Drop the pictures from the entries below, then reproduce the rest exactly.

--- Source texts of formatted documents ---
=======

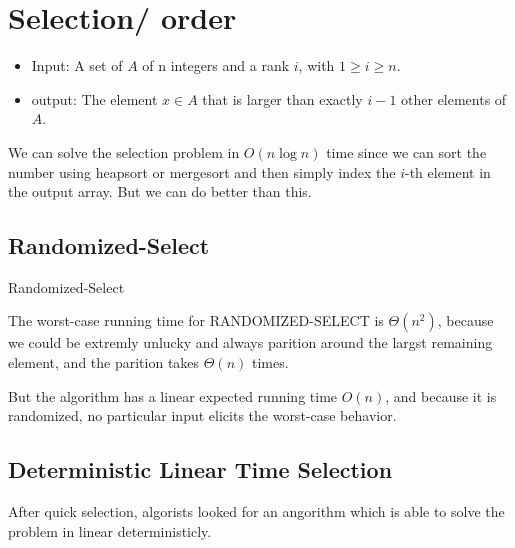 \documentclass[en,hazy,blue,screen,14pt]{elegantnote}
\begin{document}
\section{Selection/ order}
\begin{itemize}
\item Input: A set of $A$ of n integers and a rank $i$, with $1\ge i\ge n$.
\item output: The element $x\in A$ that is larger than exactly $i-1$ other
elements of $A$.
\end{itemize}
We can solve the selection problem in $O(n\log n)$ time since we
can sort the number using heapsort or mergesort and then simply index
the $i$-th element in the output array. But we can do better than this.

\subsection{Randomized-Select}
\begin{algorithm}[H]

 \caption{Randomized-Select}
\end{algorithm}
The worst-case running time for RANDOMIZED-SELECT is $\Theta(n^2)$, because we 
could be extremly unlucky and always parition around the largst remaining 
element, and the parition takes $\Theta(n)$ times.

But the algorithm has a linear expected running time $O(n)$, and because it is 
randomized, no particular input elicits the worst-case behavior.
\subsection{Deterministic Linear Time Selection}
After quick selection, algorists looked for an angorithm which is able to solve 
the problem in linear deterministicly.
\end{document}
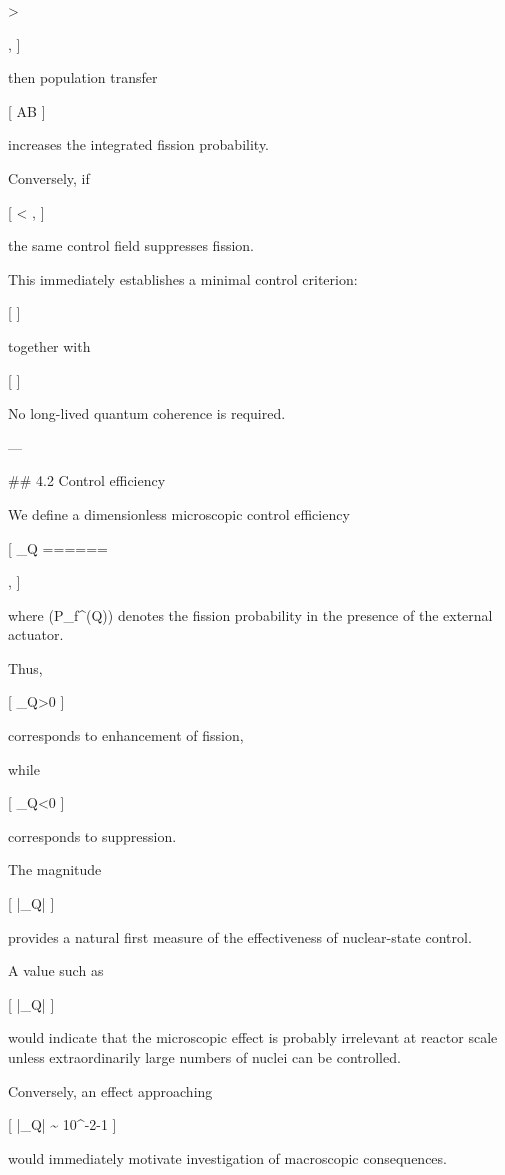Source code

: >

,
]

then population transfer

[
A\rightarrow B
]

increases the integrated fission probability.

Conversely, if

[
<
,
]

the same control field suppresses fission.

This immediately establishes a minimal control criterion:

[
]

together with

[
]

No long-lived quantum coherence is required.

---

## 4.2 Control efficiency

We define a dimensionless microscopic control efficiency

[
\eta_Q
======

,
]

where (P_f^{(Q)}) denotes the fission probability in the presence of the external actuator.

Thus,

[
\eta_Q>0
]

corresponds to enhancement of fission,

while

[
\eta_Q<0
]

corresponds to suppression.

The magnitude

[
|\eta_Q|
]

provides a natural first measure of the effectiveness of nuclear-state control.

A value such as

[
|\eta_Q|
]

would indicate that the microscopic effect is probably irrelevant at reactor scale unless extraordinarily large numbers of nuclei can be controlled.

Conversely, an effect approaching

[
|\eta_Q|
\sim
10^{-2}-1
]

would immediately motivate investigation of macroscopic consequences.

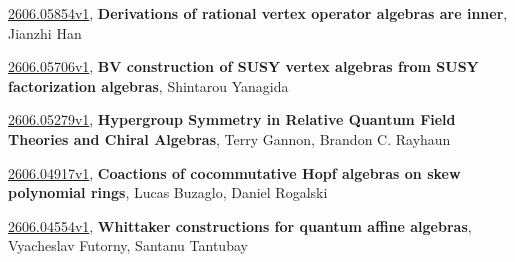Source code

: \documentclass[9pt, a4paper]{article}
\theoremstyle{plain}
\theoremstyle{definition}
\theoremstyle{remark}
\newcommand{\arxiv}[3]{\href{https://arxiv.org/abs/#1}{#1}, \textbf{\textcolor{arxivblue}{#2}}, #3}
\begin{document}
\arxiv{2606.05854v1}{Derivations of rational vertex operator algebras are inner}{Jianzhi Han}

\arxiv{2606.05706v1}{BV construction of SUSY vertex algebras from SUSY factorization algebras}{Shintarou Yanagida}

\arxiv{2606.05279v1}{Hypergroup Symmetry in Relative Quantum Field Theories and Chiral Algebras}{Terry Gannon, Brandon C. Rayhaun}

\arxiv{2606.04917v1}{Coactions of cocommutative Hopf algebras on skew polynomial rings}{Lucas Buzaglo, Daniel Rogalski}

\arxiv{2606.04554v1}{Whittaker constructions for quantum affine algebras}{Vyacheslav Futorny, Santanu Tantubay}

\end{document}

=======

--- ANSWER BELOW ---
 \documentclass[en,hazy,blue,screen,14pt]{elegantnote}
\begin{document}
\section{Selection/ order}
\begin{itemize}
\item Input: A set of $A$ of n integers and a rank $i$, with $1\ge i\ge n$.
\item output: The element $x\in A$ that is larger than exactly $i-1$ other
elements of $A$.
\end{itemize}
We can solve the selection problem in $O(n\log n)$ time since we
can sort the number using heapsort or mergesort and then simply index
the $i$-th element in the output array. But we can do better than this.

\subsection{Randomized-Select}
\begin{algorithm}[H]

 \caption{Randomized-Select}
\end{algorithm}
The worst-case running time for RANDOMIZED-SELECT is $\Theta(n^2)$, because we 
could be extremly unlucky and always parition around the largst remaining 
element, and the parition takes $\Theta(n)$ times.

But the algorithm has a linear expected running time $O(n)$, and because it is 
randomized, no particular input elicits the worst-case behavior.
\subsection{Deterministic Linear Time Selection}
After quick selection, algorists looked for an angorithm which is able to solve 
the problem in linear deterministicly.
\end{document}
Source code

: >

,
]

then population transfer

[
A\rightarrow B
]

increases the integrated fission probability.

Conversely, if

[
<
,
]

the same control field suppresses fission.

This immediately establishes a minimal control criterion:

[
]

together with

[
]

No long-lived quantum coherence is required.

---

## 4.2 Control efficiency

We define a dimensionless microscopic control efficiency

[
\eta_Q
======

,
]

where (P_f^{(Q)}) denotes the fission probability in the presence of the external actuator.

Thus,

[
\eta_Q>0
]

corresponds to enhancement of fission,

while

[
\eta_Q<0
]

corresponds to suppression.

The magnitude

[
|\eta_Q|
]

provides a natural first measure of the effectiveness of nuclear-state control.

A value such as

[
|\eta_Q|
]

would indicate that the microscopic effect is probably irrelevant at reactor scale unless extraordinarily large numbers of nuclei can be controlled.

Conversely, an effect approaching

[
|\eta_Q|
\sim
10^{-2}-1
]

would immediately motivate investigation of macroscopic consequences.

Source code

: \documentclass[9pt, a4paper]{article}
\theoremstyle{plain}
\theoremstyle{definition}
\theoremstyle{remark}
\newcommand{\arxiv}[3]{\href{https://arxiv.org/abs/#1}{#1}, \textbf{\textcolor{arxivblue}{#2}}, #3}
\begin{document}
\arxiv{2606.05854v1}{Derivations of rational vertex operator algebras are inner}{Jianzhi Han}

\arxiv{2606.05706v1}{BV construction of SUSY vertex algebras from SUSY factorization algebras}{Shintarou Yanagida}

\arxiv{2606.05279v1}{Hypergroup Symmetry in Relative Quantum Field Theories and Chiral Algebras}{Terry Gannon, Brandon C. Rayhaun}

\arxiv{2606.04917v1}{Coactions of cocommutative Hopf algebras on skew polynomial rings}{Lucas Buzaglo, Daniel Rogalski}

\arxiv{2606.04554v1}{Whittaker constructions for quantum affine algebras}{Vyacheslav Futorny, Santanu Tantubay}

\end{document}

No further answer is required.